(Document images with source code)
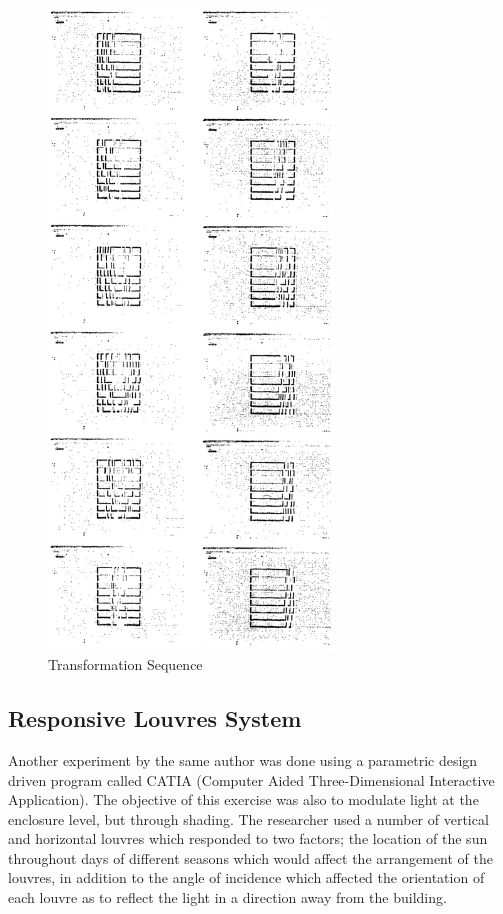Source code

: \begin{figure}[htbp]
\centering
\includegraphics[height=17cm]{./Images/2-TransfSequ}
\caption[Transformation Sequence of Enclosure]{Transformation Sequence \cite{zulas04}}
\label{fig:TransSeq}
\end{figure}

\subsection{Responsive Louvres System}

Another experiment by the same author \cite{zulas04} was done using a parametric design driven program called CATIA (Computer Aided Three-Dimensional Interactive Application). The objective of this exercise was also to modulate light at the enclosure level, but through shading. The researcher used a number of vertical and horizontal louvres which responded to two factors; the location of the sun throughout days of different seasons which would affect the arrangement of the louvres, in addition to the angle of incidence which affected the orientation of each louvre as to reflect the light in a direction away from the building. 

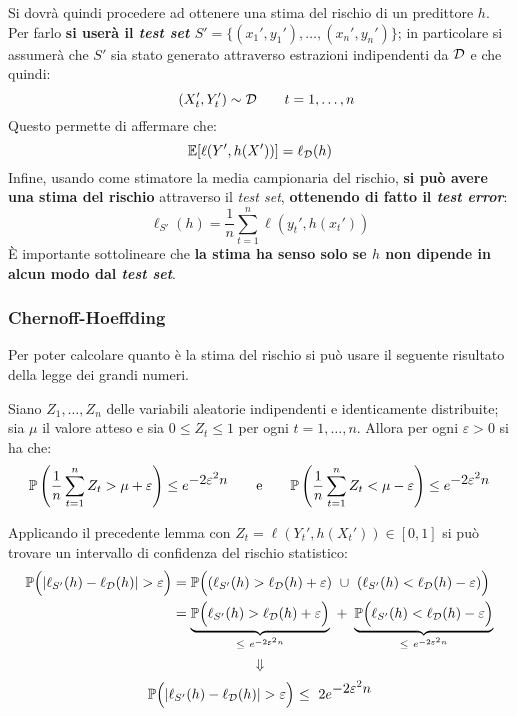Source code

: Si dovrà quindi procedere ad ottenere una stima del rischio di un predittore $h$.
Per farlo 
\textbf{si userà il \textit{test set} $S'=\{(x_1',y_1'),\dots,(x_n',y_n')\}$};
in particolare si assumerà che $S'$ sia stato generato attraverso estrazioni 
indipendenti da $\mathcal{D}$ e che quindi:
\begin{equation}
    \quad (X_t',Y_t') \sim \mathcal{D} \tag*{$t=1,\dots,n$}
\end{equation}
Questo permette di affermare che:
$$ \mathbb{E}[\ell(Y',h(X'))] = \ell_{\mathcal{D}}(h) $$
Infine, usando come stimatore la media campionaria del rischio, \textbf{si può
avere una stima del rischio} attraverso il \textit{test set}, \textbf{ottenendo
di fatto il \textit{test error}}:
$$ \ell_{S'}(h) = \frac{1}{n}\sum_{t=1}^n \ell(y_t',h(x_t')) $$
È importante sottolineare che \textbf{la stima ha senso solo se $h$ non dipende
in alcun modo dal \textit{test set}}.

\subsubsection{Chernoff-Hoeffding}
Per poter calcolare quanto  è la stima del rischio si può usare
il seguente risultato della legge dei grandi numeri.

\begin{lemma}\label{lem:chern-hoeff}
    Siano $Z_1,\dots,Z_n$ delle variabili aleatorie indipendenti e
    identicamente distribuite; sia $\mu$ il valore atteso e sia $0\leq Z_t\leq1$
    per ogni $t=1,\dots,n$. Allora per ogni $\varepsilon>0$ si ha che:
    $$ \mathbb{P} \left(
        \frac{1}{n}\sum_{t=1}^n Z_t > \mu + \varepsilon
    \right) \leq e^{\displaystyle-2\varepsilon^2n}
    \qquad \text{e} \qquad
    \mathbb{P} \left(
        \frac{1}{n}\sum_{t=1}^n Z_t < \mu - \varepsilon
    \right) \leq e^{\displaystyle-2\varepsilon^2n} $$
\end{lemma}
\vspace{1em}

Applicando il precedente lemma con $Z_t = \ell(Y_t',h(X_t')) \in [0,1]$ si
può trovare un intervallo di confidenza del rischio statistico:
$$\begin{aligned}
    \Prob \Bigl( |\ell_{S'}(h) - \ell_\D(h)| > \varepsilon \Bigl) &= 
        \Prob\Bigl((\ell_{S'}(h) > \ell_\D(h)+\varepsilon) \ \cup \ 
        (\ell_{S'}(h) < \ell_\D(h)-\varepsilon) \Bigl)\\
    &= \underbrace{\Prob\Bigl(\ell_{S'}(h) > \ell_\D(h)+\varepsilon\Bigl)}
        _{\leq \ e^{-2\varepsilon^2n}} \ + \
       \underbrace{\Prob\Bigl(\ell_{S'}(h) < \ell_\D(h)-\varepsilon \Bigl)}
       _{\leq \ e^{-2\varepsilon^2n}}
\end{aligned}$$
$$ \Downarrow $$
\begin{equation} \mathbb{P} \Bigl( |\ell_{S'}(h) - \ell_{\mathcal{D}}(h)| > \varepsilon \Bigl) 
 \ \leq \ 2e^{\displaystyle-2\varepsilon^2n} \label{eq:stat_risk_test}\end{equation}

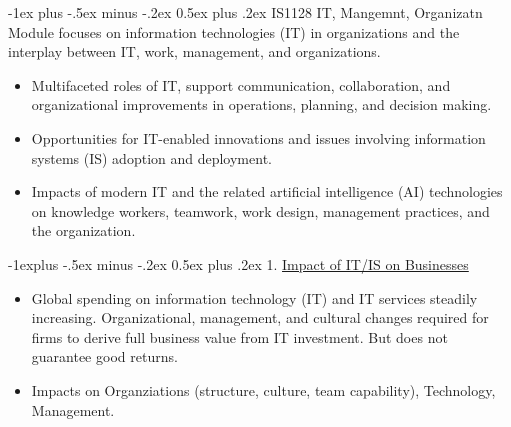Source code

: \documentclass[12pt, landscape]{article}
\makeatletter
\renewcommand{\section}{\@startsection{section}{1}{0mm}%
                                {-1ex plus -.5ex minus -.2ex}%
                                {0.5ex plus .2ex}%
                                {\normalfont\large\bfseries}}
\renewcommand{\subsection}{\@startsection{subsection}{2}{0mm}%
                                {-1explus -.5ex minus -.2ex}%
                                {0.5ex plus .2ex}%
                                {\normalfont\normalsize\bfseries}}
\makeatother
\begin{document}
\raggedright
\footnotesize
\begin{multicols*}{3}

\setlength{\columnseprule}{0pt}
\setlength{\premulticols}{1pt}
\setlength{\postmulticols}{1pt}
\setlength{\multicolsep}{2pt}
\setlength{\columnsep}{2pt}

\section{IS1128 IT, Mangemnt, Organizatn}
Module focuses on information technologies (IT) in organizations and the interplay between IT, work, management, and organizations. 
\begin{itemize}
\item Multifaceted roles of IT, support communication, collaboration, and organizational improvements in operations, planning, and decision making.
\item Opportunities for IT-enabled innovations and issues involving information systems (IS) adoption and deployment.
\item Impacts of modern IT and the related artificial intelligence (AI) technologies on knowledge workers, teamwork, work design, management practices, and the organization. 
\end{itemize}


\subsection{1. \underline{Impact of IT/IS on Businesses}}
\begin{itemize}
\item Global spending on information technology (IT) and IT services steadily increasing. Organizational, management, and cultural changes required for firms to derive full business value from IT investment. But does not guarantee good returns.
\item Impacts on Organziations (structure, culture, team capability), Technology, Management. 
\end{itemize}


\end{multicols*}
\end{document}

Action item |
For each entry, repeat its text exactly and leave out any picture it holds.

Solution |
Source code

: \begin{figure}[htbp]
\centering
\includegraphics[height=17cm]{./Images/2-TransfSequ}
\caption[Transformation Sequence of Enclosure]{Transformation Sequence \cite{zulas04}}
\label{fig:TransSeq}
\end{figure}

\subsection{Responsive Louvres System}

Another experiment by the same author \cite{zulas04} was done using a parametric design driven program called CATIA (Computer Aided Three-Dimensional Interactive Application). The objective of this exercise was also to modulate light at the enclosure level, but through shading. The researcher used a number of vertical and horizontal louvres which responded to two factors; the location of the sun throughout days of different seasons which would affect the arrangement of the louvres, in addition to the angle of incidence which affected the orientation of each louvre as to reflect the light in a direction away from the building. 

Source code

: Si dovrà quindi procedere ad ottenere una stima del rischio di un predittore $h$.
Per farlo 
\textbf{si userà il \textit{test set} $S'=\{(x_1',y_1'),\dots,(x_n',y_n')\}$};
in particolare si assumerà che $S'$ sia stato generato attraverso estrazioni 
indipendenti da $\mathcal{D}$ e che quindi:
\begin{equation}
    \quad (X_t',Y_t') \sim \mathcal{D} \tag*{$t=1,\dots,n$}
\end{equation}
Questo permette di affermare che:
$$ \mathbb{E}[\ell(Y',h(X'))] = \ell_{\mathcal{D}}(h) $$
Infine, usando come stimatore la media campionaria del rischio, \textbf{si può
avere una stima del rischio} attraverso il \textit{test set}, \textbf{ottenendo
di fatto il \textit{test error}}:
$$ \ell_{S'}(h) = \frac{1}{n}\sum_{t=1}^n \ell(y_t',h(x_t')) $$
È importante sottolineare che \textbf{la stima ha senso solo se $h$ non dipende
in alcun modo dal \textit{test set}}.

\subsubsection{Chernoff-Hoeffding}
Per poter calcolare quanto  è la stima del rischio si può usare
il seguente risultato della legge dei grandi numeri.

\begin{lemma}\label{lem:chern-hoeff}
    Siano $Z_1,\dots,Z_n$ delle variabili aleatorie indipendenti e
    identicamente distribuite; sia $\mu$ il valore atteso e sia $0\leq Z_t\leq1$
    per ogni $t=1,\dots,n$. Allora per ogni $\varepsilon>0$ si ha che:
    $$ \mathbb{P} \left(
        \frac{1}{n}\sum_{t=1}^n Z_t > \mu + \varepsilon
    \right) \leq e^{\displaystyle-2\varepsilon^2n}
    \qquad \text{e} \qquad
    \mathbb{P} \left(
        \frac{1}{n}\sum_{t=1}^n Z_t < \mu - \varepsilon
    \right) \leq e^{\displaystyle-2\varepsilon^2n} $$
\end{lemma}
\vspace{1em}

Applicando il precedente lemma con $Z_t = \ell(Y_t',h(X_t')) \in [0,1]$ si
può trovare un intervallo di confidenza del rischio statistico:
$$\begin{aligned}
    \Prob \Bigl( |\ell_{S'}(h) - \ell_\D(h)| > \varepsilon \Bigl) &= 
        \Prob\Bigl((\ell_{S'}(h) > \ell_\D(h)+\varepsilon) \ \cup \ 
        (\ell_{S'}(h) < \ell_\D(h)-\varepsilon) \Bigl)\\
    &= \underbrace{\Prob\Bigl(\ell_{S'}(h) > \ell_\D(h)+\varepsilon\Bigl)}
        _{\leq \ e^{-2\varepsilon^2n}} \ + \
       \underbrace{\Prob\Bigl(\ell_{S'}(h) < \ell_\D(h)-\varepsilon \Bigl)}
       _{\leq \ e^{-2\varepsilon^2n}}
\end{aligned}$$
$$ \Downarrow $$
\begin{equation} \mathbb{P} \Bigl( |\ell_{S'}(h) - \ell_{\mathcal{D}}(h)| > \varepsilon \Bigl) 
 \ \leq \ 2e^{\displaystyle-2\varepsilon^2n} \label{eq:stat_risk_test}\end{equation}

Source code

: \documentclass[12pt, landscape]{article}
\makeatletter
\renewcommand{\section}{\@startsection{section}{1}{0mm}%
                                {-1ex plus -.5ex minus -.2ex}%
                                {0.5ex plus .2ex}%
                                {\normalfont\large\bfseries}}
\renewcommand{\subsection}{\@startsection{subsection}{2}{0mm}%
                                {-1explus -.5ex minus -.2ex}%
                                {0.5ex plus .2ex}%
                                {\normalfont\normalsize\bfseries}}
\makeatother
\begin{document}
\raggedright
\footnotesize
\begin{multicols*}{3}

\setlength{\columnseprule}{0pt}
\setlength{\premulticols}{1pt}
\setlength{\postmulticols}{1pt}
\setlength{\multicolsep}{2pt}
\setlength{\columnsep}{2pt}

\section{IS1128 IT, Mangemnt, Organizatn}
Module focuses on information technologies (IT) in organizations and the interplay between IT, work, management, and organizations. 
\begin{itemize}
\item Multifaceted roles of IT, support communication, collaboration, and organizational improvements in operations, planning, and decision making.
\item Opportunities for IT-enabled innovations and issues involving information systems (IS) adoption and deployment.
\item Impacts of modern IT and the related artificial intelligence (AI) technologies on knowledge workers, teamwork, work design, management practices, and the organization. 
\end{itemize}


\subsection{1. \underline{Impact of IT/IS on Businesses}}
\begin{itemize}
\item Global spending on information technology (IT) and IT services steadily increasing. Organizational, management, and cultural changes required for firms to derive full business value from IT investment. But does not guarantee good returns.
\item Impacts on Organziations (structure, culture, team capability), Technology, Management. 
\end{itemize}


\end{multicols*}
\end{document}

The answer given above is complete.